GOAL OF THE EXERCISE - In the records below, pick out all lines containing the word "dependencies".

-.-.-

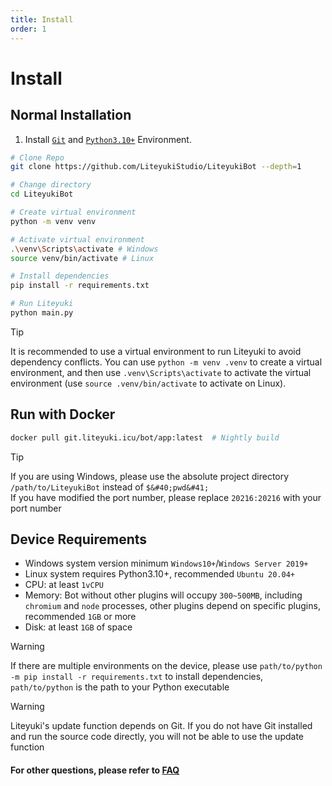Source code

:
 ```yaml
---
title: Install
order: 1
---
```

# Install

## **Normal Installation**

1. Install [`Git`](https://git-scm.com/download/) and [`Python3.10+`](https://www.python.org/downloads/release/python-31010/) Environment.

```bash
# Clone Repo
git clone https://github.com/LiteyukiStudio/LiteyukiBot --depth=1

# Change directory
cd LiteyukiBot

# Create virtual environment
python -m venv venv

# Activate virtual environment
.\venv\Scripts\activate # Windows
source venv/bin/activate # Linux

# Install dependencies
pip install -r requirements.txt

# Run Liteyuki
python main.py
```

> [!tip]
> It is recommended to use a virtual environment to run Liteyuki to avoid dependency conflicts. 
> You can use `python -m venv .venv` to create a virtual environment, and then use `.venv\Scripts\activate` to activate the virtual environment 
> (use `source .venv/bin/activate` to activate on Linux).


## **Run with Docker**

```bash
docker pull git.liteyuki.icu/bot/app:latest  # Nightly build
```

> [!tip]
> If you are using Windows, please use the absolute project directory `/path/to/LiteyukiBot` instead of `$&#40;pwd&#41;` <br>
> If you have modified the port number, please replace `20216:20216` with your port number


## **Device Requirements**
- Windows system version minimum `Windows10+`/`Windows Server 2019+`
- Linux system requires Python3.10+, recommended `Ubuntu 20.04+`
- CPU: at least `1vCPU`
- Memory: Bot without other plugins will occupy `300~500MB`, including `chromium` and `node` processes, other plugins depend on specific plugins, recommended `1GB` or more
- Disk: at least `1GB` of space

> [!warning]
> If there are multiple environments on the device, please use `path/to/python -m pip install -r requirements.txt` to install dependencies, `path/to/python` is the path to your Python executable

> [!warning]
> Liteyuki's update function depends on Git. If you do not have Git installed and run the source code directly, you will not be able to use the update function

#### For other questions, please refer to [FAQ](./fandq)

-.-.-

RESPONSE TO THIS TASK -
# Install dependencies
> If there are multiple environments on the device, please use `path/to/python -m pip install -r requirements.txt` to install dependencies, `path/to/python` is the path to your Python executable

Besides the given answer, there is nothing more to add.